Shannon Garrett

Profile
- Positions: Linebacker, Defensive back

Personal information
- Born: January 24, 1972 (age 54) Bay St. Louis, Mississippi, U.S.
- Listed height: 5 ft 10 in (1.78 m)
- Listed weight: 195 lb (88 kg)

Career information
- College: Mississippi College

Career history

Playing
- 1995–1997: Winnipeg Blue Bombers
- 1998–1999: Saskatchewan Roughriders
- 2000–2008: Edmonton Eskimos

Coaching
- 2013–2014: Alberta Golden Bears (DB coach)

Awards and highlights
- 2× Grey Cup champion (2003, 2005); 2× CFL West All-Star (2001, 2003); Mississippi College Hall of Fame (2008);
- Stats at CFL.ca

= Shannon Garrett =

American gridiron football player and coach (born 1972)

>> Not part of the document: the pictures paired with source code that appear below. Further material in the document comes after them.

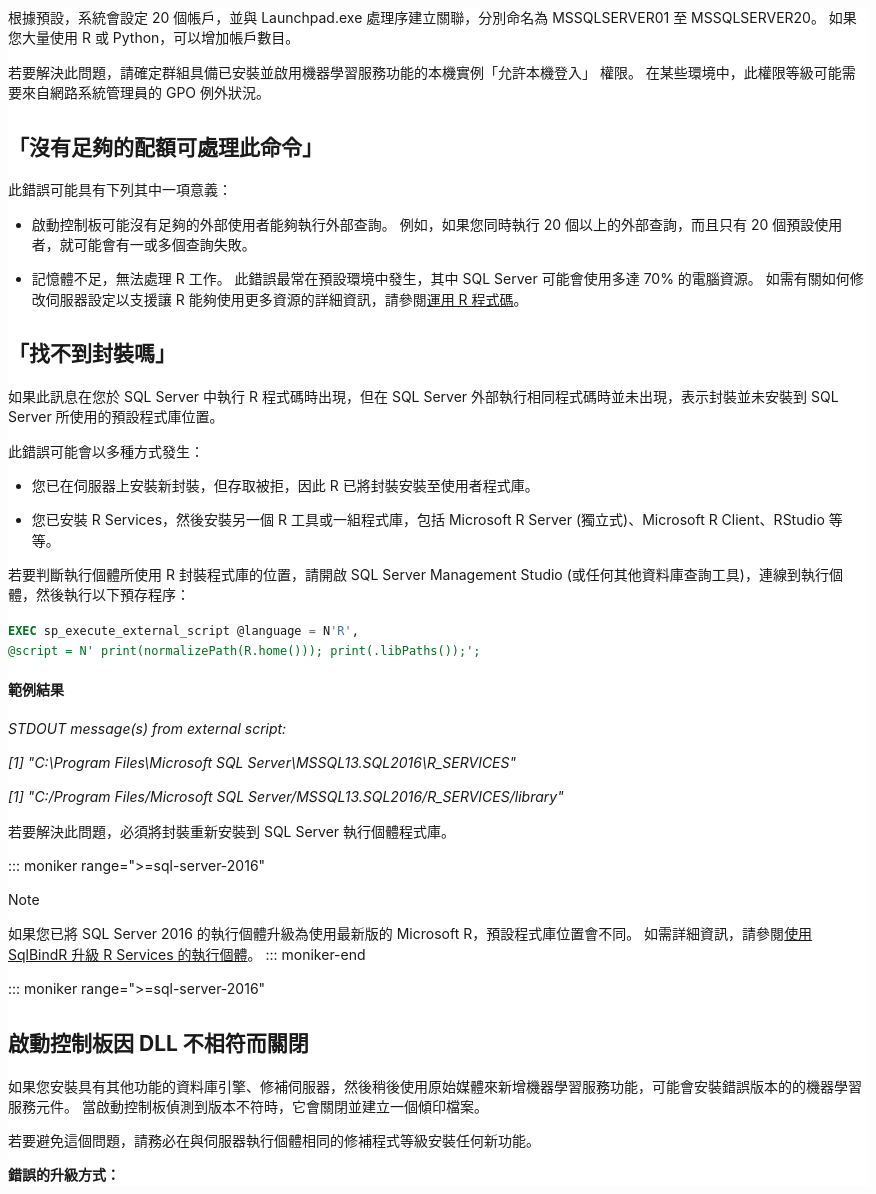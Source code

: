 根據預設，系統會設定 20 個帳戶，並與 Launchpad.exe 處理序建立關聯，分別命名為 MSSQLSERVER01 至 MSSQLSERVER20。 如果您大量使用 R 或 Python，可以增加帳戶數目。

若要解決此問題，請確定群組具備已安裝並啟用機器學習服務功能的本機實例「允許本機登入」  權限。 在某些環境中，此權限等級可能需要來自網路系統管理員的 GPO 例外狀況。

## <a name="not-enough-quota-to-process-this-command"></a>「沒有足夠的配額可處理此命令」

此錯誤可能具有下列其中一項意義：

- 啟動控制板可能沒有足夠的外部使用者能夠執行外部查詢。 例如，如果您同時執行 20 個以上的外部查詢，而且只有 20 個預設使用者，就可能會有一或多個查詢失敗。

- 記憶體不足，無法處理 R 工作。 此錯誤最常在預設環境中發生，其中 SQL Server 可能會使用多達 70% 的電腦資源。 如需有關如何修改伺服器設定以支援讓 R 能夠使用更多資源的詳細資訊，請參閱[運用 R 程式碼](../r/operationalizing-your-r-code.md)。

## <a name="cant-find-package"></a>「找不到封裝嗎」

如果此訊息在您於 SQL Server 中執行 R 程式碼時出現，但在 SQL Server 外部執行相同程式碼時並未出現，表示封裝並未安裝到 SQL Server 所使用的預設程式庫位置。

此錯誤可能會以多種方式發生：

- 您已在伺服器上安裝新封裝，但存取被拒，因此 R 已將封裝安裝至使用者程式庫。

- 您已安裝 R Services，然後安裝另一個 R 工具或一組程式庫，包括 Microsoft R Server (獨立式)、Microsoft R Client、RStudio 等等。

若要判斷執行個體所使用 R 封裝程式庫的位置，請開啟 SQL Server Management Studio (或任何其他資料庫查詢工具)，連線到執行個體，然後執行以下預存程序：

```sql
EXEC sp_execute_external_script @language = N'R',  
@script = N' print(normalizePath(R.home())); print(.libPaths());'; 
```

#### <a name="sample-results"></a>範例結果

*STDOUT message(s) from external script:*

*[1] "C:\\Program Files\\Microsoft SQL Server\\MSSQL13.SQL2016\\R_SERVICES"*

*[1] "C:/Program Files/Microsoft SQL Server/MSSQL13.SQL2016/R_SERVICES/library"*

若要解決此問題，必須將封裝重新安裝到 SQL Server 執行個體程式庫。

::: moniker range=">=sql-server-2016"
>[!NOTE]
>如果您已將 SQL Server 2016 的執行個體升級為使用最新版的 Microsoft R，預設程式庫位置會不同。 如需詳細資訊，請參閱[使用 SqlBindR 升級 R Services 的執行個體](../install/upgrade-r-and-python.md)。
::: moniker-end

::: moniker range=">=sql-server-2016"
## <a name="launchpad-shuts-down-due-to-mismatched-dlls"></a>啟動控制板因 DLL 不相符而關閉

如果您安裝具有其他功能的資料庫引擎、修補伺服器，然後稍後使用原始媒體來新增機器學習服務功能，可能會安裝錯誤版本的的機器學習服務元件。 當啟動控制板偵測到版本不符時，它會關閉並建立一個傾印檔案。

若要避免這個問題，請務必在與伺服器執行個體相同的修補程式等級安裝任何新功能。

**錯誤的升級方式：**
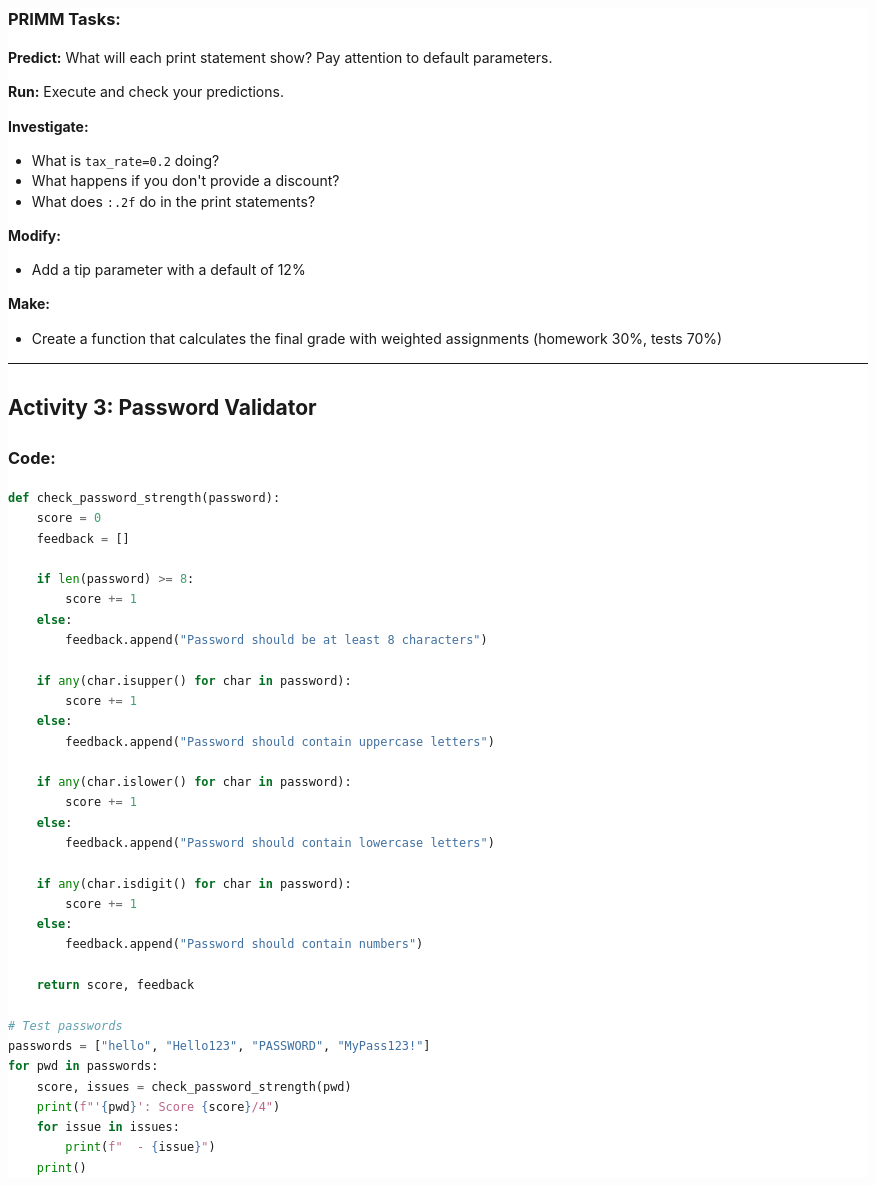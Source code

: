 ### PRIMM Tasks:
**Predict:** What will each print statement show? Pay attention to default parameters.

**Run:** Execute and check your predictions.

**Investigate:**
- What is `tax_rate=0.2` doing?
- What happens if you don't provide a discount?
- What does `:.2f` do in the print statements? 

**Modify:**
- Add a tip parameter with a default of 12%

**Make:**
- Create a function that calculates the final grade with weighted assignments (homework 30%, tests 70%)

---

## Activity 3: Password Validator 

### Code:
```python
def check_password_strength(password):
    score = 0
    feedback = []
    
    if len(password) >= 8:
        score += 1
    else:
        feedback.append("Password should be at least 8 characters")
    
    if any(char.isupper() for char in password):
        score += 1
    else:
        feedback.append("Password should contain uppercase letters")
    
    if any(char.islower() for char in password):
        score += 1
    else:
        feedback.append("Password should contain lowercase letters")
    
    if any(char.isdigit() for char in password):
        score += 1
    else:
        feedback.append("Password should contain numbers")
    
    return score, feedback

# Test passwords
passwords = ["hello", "Hello123", "PASSWORD", "MyPass123!"]
for pwd in passwords:
    score, issues = check_password_strength(pwd)
    print(f"'{pwd}': Score {score}/4")
    for issue in issues:
        print(f"  - {issue}")
    print()
```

Shannon Garrett (born January 24, 1972) is a former professional Canadian football defensive back and linebacker who played fourteen seasons in the Canadian Football League.

== Early life ==
Garrett was born on January 24, 1972, in Bay St. Louis, Mississippi. He was a four-year college football starter at Mississippi College and was nominated as an All-American, All-Gulf South Conference (GSC), and ALL-GSC Academic. He was inducted into the Mississippi College Hall of Fame in April 2008.

== Professional career ==
Garrett began his pro career with the Winnipeg Blue Bombers in the 1995 CFL season and played three seasons there before moving on to the Saskatchewan Roughriders for the 1998 and 1999 CFL seasons. After being released following a training camp try-out with the New Orleans Saints of the National Football League in 2000, Garrett joined the Edmonton Eskimos in September of the 2000 CFL season and remained with the organisation until his retirement in March 2009.